Most cable-company DVRs are delivered as shiny set-top boxes which contain a computer programmed to store and replay programming, using an onboard hard disc drive for storage. The judge called this a Set-Top Storage DVR, or STS-DVR.

Cablevision’s system worked differently. Rather than putting a computer and hard drive into every consumer’s set-top box, Cablevision implemented the DVR functionality in its own data center. Everything looked the same to the user: you pushed buttons on a remote control to tell the system what to record, and to replay it later. The main difference is that rather than storing your recordings in a hard drive in your set-top box, Cablevision’s system stored them in a region allocated for you in some big storage server in Cablevision’s data center. The judge called this a Remote Storage DVR, or RS-DVR.

STS-DVRs are very similar to VCRs, which the Supreme Court found to be legal, so STS-DVRs are probably okay. Yet the judge found the RS-DVR to be infringing. How did he reach this conclusion?

For starters, the judge geeked out on the technical details. The first part of the opinion describes Cablevision’s implementation in great detail – I’m a techie, and it’s more detail than even I want to know. Only after unloading these details does the judge get around, on page 18 of the opinion, to the kind of procedural background that normally starts on page one or two of an opinion.

This matters because the judge’s ruling seems to hinge on the degree of similarity between RS-DVRs and STS-DVRs. By diving into the details, the judge finds many points of difference, which he uses to justify giving the two types of DVRs different legal treatment. Here’s an example (pp. 25-26):

In any event, Cablevision’s attempt to analogize the RS-DVR to the STS-DVR fails. The RS-DVD may have the look and feel of an STS-DVR … but “under the hood” the two types of DVRs are vastly different. For example, to effectuate the RS-DVR, Cablevision must reconfigure the linear channel programming signals received at its head-end by splitting the APS into a second stream, reformatting it through clamping, and routing it to the Arroyo servers. The STS-DVR does not require these activities. The STS-DVR can record directly to the hard drive located within the set-top box itself; it does not need the complex computer network and constant monitoring by Cablevision personnel necessary for the RS-DVR to record and store programming.

The judge sees the STS-DVR as simpler than the RS-DVR. Perhaps this is because he didn’t go “under the hood” in the STS-DVR, where he would have found a complicated computer system with its own internal stream processing, reformatting, and internal data transmission facilities, as well as complex software to control these functions. It’s not the exact same design as in the RS-DVR, but it’s closer than the judge seems to think.
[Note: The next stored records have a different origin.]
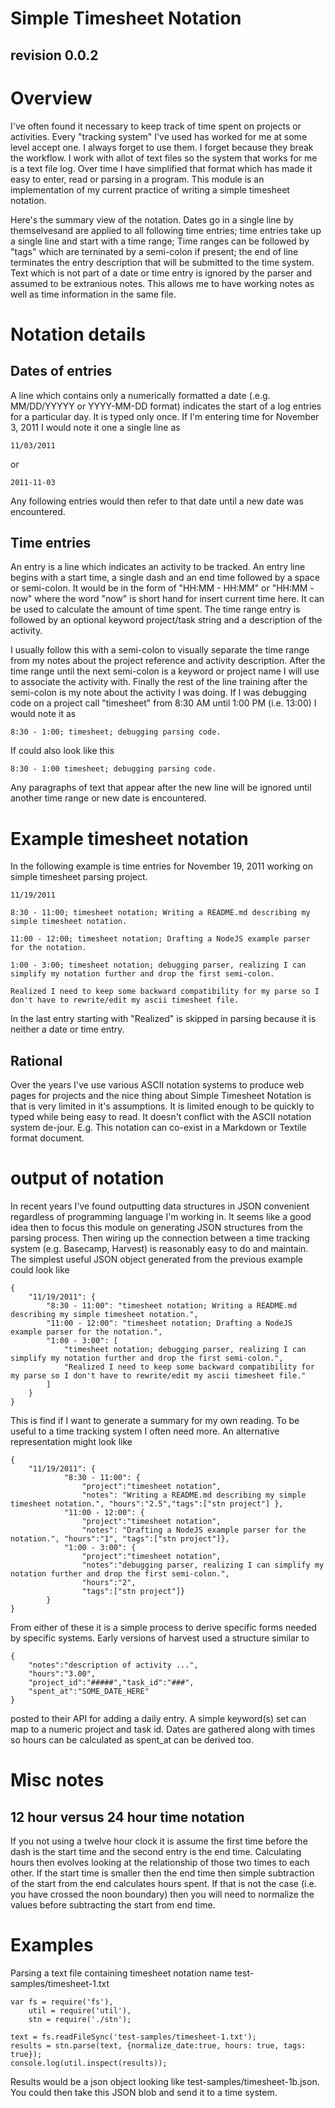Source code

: Simple Timesheet Notation
=========================
revision 0.0.2
--------------

# Overview

I've often found it necessary to keep track of time spent on projects or activities.  Every "tracking system" I've used has worked for me at some level accept one. I always forget to use them. I forget because they break the workflow.  I work with allot of text files so the system that works for me is a text file log. Over time I have simplified that format which has made it easy to enter, read or parsing in a program. This module is an implementation of my current practice of writing a simple timesheet notation.

Here's the summary view of the notation. Dates go in a single line by themselvesand are applied to all following time entries; time entries take up a single line and start with a time range;  Time ranges can be followed by "tags" which are terninated by a semi-colon if present;  the end of line terminates the entry description that will be submitted to the time system.  Text which is not part of a date or time entry is ignored by the parser and assumed to be extranious notes. This allows me to have working notes as well as time information in the same file.


# Notation details

## Dates of entries

A line which contains only a numerically formatted a date (.e.g. MM/DD/YYYYY or YYYY-MM-DD format) indicates the start of a log entries for a particular day.  It is typed only once.  If I'm entering time for November 3, 2011 I would note it one a single line as 

	11/03/2011

or

	2011-11-03

Any following entries would then refer to that date until a new date was encountered.


## Time entries

An entry is a line which indicates an activity to be tracked. An entry line begins with a start time, a single dash and an end time followed by a space or semi-colon. It would be in the form of "HH:MM - HH:MM" or "HH:MM - now" where the word "now" is short hand for insert current time here.  It can be used to calculate the amount of time spent. The time range entry is followed by an optional keyword project/task string and a description of the activity.  

I usually follow this with a semi-colon to visually separate the time range from my notes about the project reference and activity description. After the time range until the next semi-colon is a keyword or project name I will use to associate the activity with. Finally the rest of the line training after the semi-colon is my note about the activity I was doing.  If I was debugging code on a project call "timesheet" from 8:30 AM until 1:00 PM (i.e. 13:00) I would note it as

	8:30 - 1:00; timesheet; debugging parsing code.

If could also look like this

	8:30 - 1:00 timesheet; debugging parsing code.

Any paragraphs of text that appear after the new line will be ignored until another time range or new date is encountered.

# Example timesheet notation

In the following example is time entries for November 19, 2011 working on simple timesheet parsing project.

	11/19/2011
	
	8:30 - 11:00; timesheet notation; Writing a README.md describing my simple timesheet notation.
	
	11:00 - 12:00; timesheet notation; Drafting a NodeJS example parser for the notation.
	
	1:00 - 3:00; timesheet notation; debugging parser, realizing I can simplify my notation further and drop the first semi-colon.

	Realized I need to keep some backward compatibility for my parse so I don't have to rewrite/edit my ascii timesheet file.


In the last entry starting with "Realized" is skipped in parsing because it is neither a date or time entry.

## Rational

Over the years I've use various ASCII notation systems to produce web pages for projects and the nice thing about Simple Timesheet Notation is that is very limited in it's assumptions. It is limited enough to be quickly to typed while being easy to read.  It doesn't conflict with the ASCII notation system de-jour. E.g. This notation can co-exist in a Markdown or Textile format document.

# output of notation

In recent years I've found outputting data structures in JSON convenient regardless of programming language I'm working in. It seems like a good idea then to focus this module on generating JSON structures from the parsing process. Then wiring up the connection between a time tracking system (e.g. Basecamp, Harvest) is reasonably easy to do and maintain. The simplest useful JSON object generated from the previous example could look like

	{
		"11/19/2011": {		
			"8:30 - 11:00": "timesheet notation; Writing a README.md describing my simple timesheet notation.",
			"11:00 - 12:00": "timesheet notation; Drafting a NodeJS example parser for the notation.",
			"1:00 - 3:00": [
				"timesheet notation; debugging parser, realizing I can simplify my notation further and drop the first semi-colon.",
				"Realized I need to keep some backward compatibility for my parse so I don't have to rewrite/edit my ascii timesheet file."
			]
		}
	}

This is find if I want to generate a summary for my own reading.  To be useful to a time tracking system I often need more. An alternative representation might look like

	{
		"11/19/2011": {		
				"8:30 - 11:00": {
					"project":"timesheet notation",
					"notes": "Writing a README.md describing my simple timesheet notation.", "hours":"2.5","tags":["stn project"] },
				"11:00 - 12:00": {
					"project":"timesheet notation",
					"notes": "Drafting a NodeJS example parser for the notation.", "hours":"1", "tags":["stn project"]},
				"1:00 - 3:00": {
					"project":"timesheet notation",
					"notes":"debugging parser, realizing I can simplify my notation further and drop the first semi-colon.",
                    "hours":"2",
                    "tags":["stn project"]}
			}
	}

From either of these it is a simple process to derive specific forms needed by specific systems. Early versions of harvest used a structure similar to

	{
		"notes":"description of activity ...",
		"hours":"3.00",
		"project_id":"#####","task_id":"###",
		"spent_at":"SOME_DATE_HERE"
	} 

posted to their API for adding a daily entry. A simple keyword(s) set can map to a numeric project and task id.  Dates are gathered along with times so hours can be calculated as spent_at can be derived too.

# Misc notes

## 12 hour versus 24 hour time notation

If you not using a twelve hour clock it is assume the first time before the dash is the start time and the second entry is the end time.  Calculating hours then evolves looking at the relationship of those two times to each other.  If the start time is smaller then the end time then simple subtraction of the start from the end calculates hours spent.  If that is not the case (i.e. you have crossed the noon boundary) then you will need to normalize the values before subtracting the start from end time.

# Examples

Parsing a text file containing timesheet notation name test-samples/timesheet-1.txt

	var fs = require('fs'), 
		util = require('util'),
		stn = require('./stn');
	
	text = fs.readFileSync('test-samples/timesheet-1.txt');
	results = stn.parse(text, {normalize_date:true, hours: true, tags: true});
	console.log(util.inspect(results));

Results would be a json object looking like test-samples/timesheet-1b.json.  You could then take this JSON blob and send it to a time system.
All of this may have less impact than you might expect, because of the odd way the case was framed. Cablevision, for reasons known only to itself, had waived any fair use arguments, in exchange for the plaintiffs giving up any indirect liability claims (i.e., any claims that Cablevision was enabling infringement by its customers). What remained was a direct infringement claim against Cablevision – a claim that Cablevision itself (rather than its customers) was making copies of the programs – to which Cablevision was not allowed to raise a fair use defense.
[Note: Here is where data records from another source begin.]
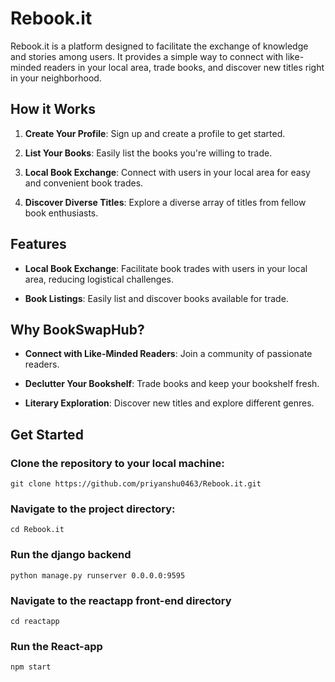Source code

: # Rebook.it
Rebook.it is a platform designed to facilitate the exchange of knowledge and stories among users. It provides a simple way to connect with like-minded readers in your local area, trade books, and discover new titles right in your neighborhood.

## How it Works

1. **Create Your Profile**: Sign up and create a profile to get started.

2. **List Your Books**: Easily list the books you're willing to trade.

3. **Local Book Exchange**: Connect with users in your local area for easy and convenient book trades.

4. **Discover Diverse Titles**: Explore a diverse array of titles from fellow book enthusiasts.

## Features

- **Local Book Exchange**: Facilitate book trades with users in your local area, reducing logistical challenges.

- **Book Listings**: Easily list and discover books available for trade.

## Why BookSwapHub?

- **Connect with Like-Minded Readers**: Join a community of passionate readers.

- **Declutter Your Bookshelf**: Trade books and keep your bookshelf fresh.

- **Literary Exploration**: Discover new titles and explore different genres.

## Get Started

### Clone the repository to your local machine:

    git clone https://github.com/priyanshu0463/Rebook.it.git

### Navigate to the project directory:

    cd Rebook.it

### Run the django backend

    python manage.py runserver 0.0.0.0:9595

### Navigate to the reactapp front-end directory
    
    cd reactapp

### Run the React-app

    npm start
The question, in other words, was who was recording the programming. Was Cablevision doing the recording, or were its customers doing the recording? The customers, by using their remote controls to navigate through on-screen menus, directed the technology to record certain programs, and controlled the playback. But the equipment that carried out those commands was owned by Cablevision and (mostly) located in Cablevision buildings. So who was doing the recording? The question doesn’t have a simple answer that I can see.

This general issue of who is responsible for the actions of complex computer systems crops up surprisingly
often in law and policy disputes. There doesn’t seem to be a coherent theory about it, which is too bad, because it will only become more important as systems get more complicated and more tightly intereconnected.